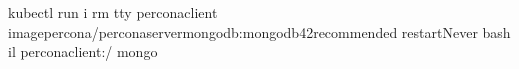 \documentclass[letterpaper,10pt,english]{sphinxmanual}
\begin{document}
\begin{enumerate}
\begin{sphinxVerbatim}[commandchars=\\\{\}]
\PYGZdl{} kubectl run \PYGZhy{}i \PYGZhy{}\PYGZhy{}rm \PYGZhy{}\PYGZhy{}tty percona\PYGZhy{}client \PYGZhy{}\PYGZhy{}imagepercona/percona\PYGZhy{}server\PYGZhy{}mongodb:mongodb42recommended \PYGZhy{}\PYGZhy{}restartNever \PYGZhy{}\PYGZhy{} bash \PYGZhy{}il
percona\PYGZhy{}client:/\PYGZdl{} mongo 
\end{sphinxVerbatim}

\end{enumerate}
\end{document}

——

__Your goal__
Each line of the data in which the string "begin" appears needs to be copied.

__Answer for this exercise__
\begin{document}
\begin{enumerate}
\begin{sphinxVerbatim}[commandchars=\\\{\}]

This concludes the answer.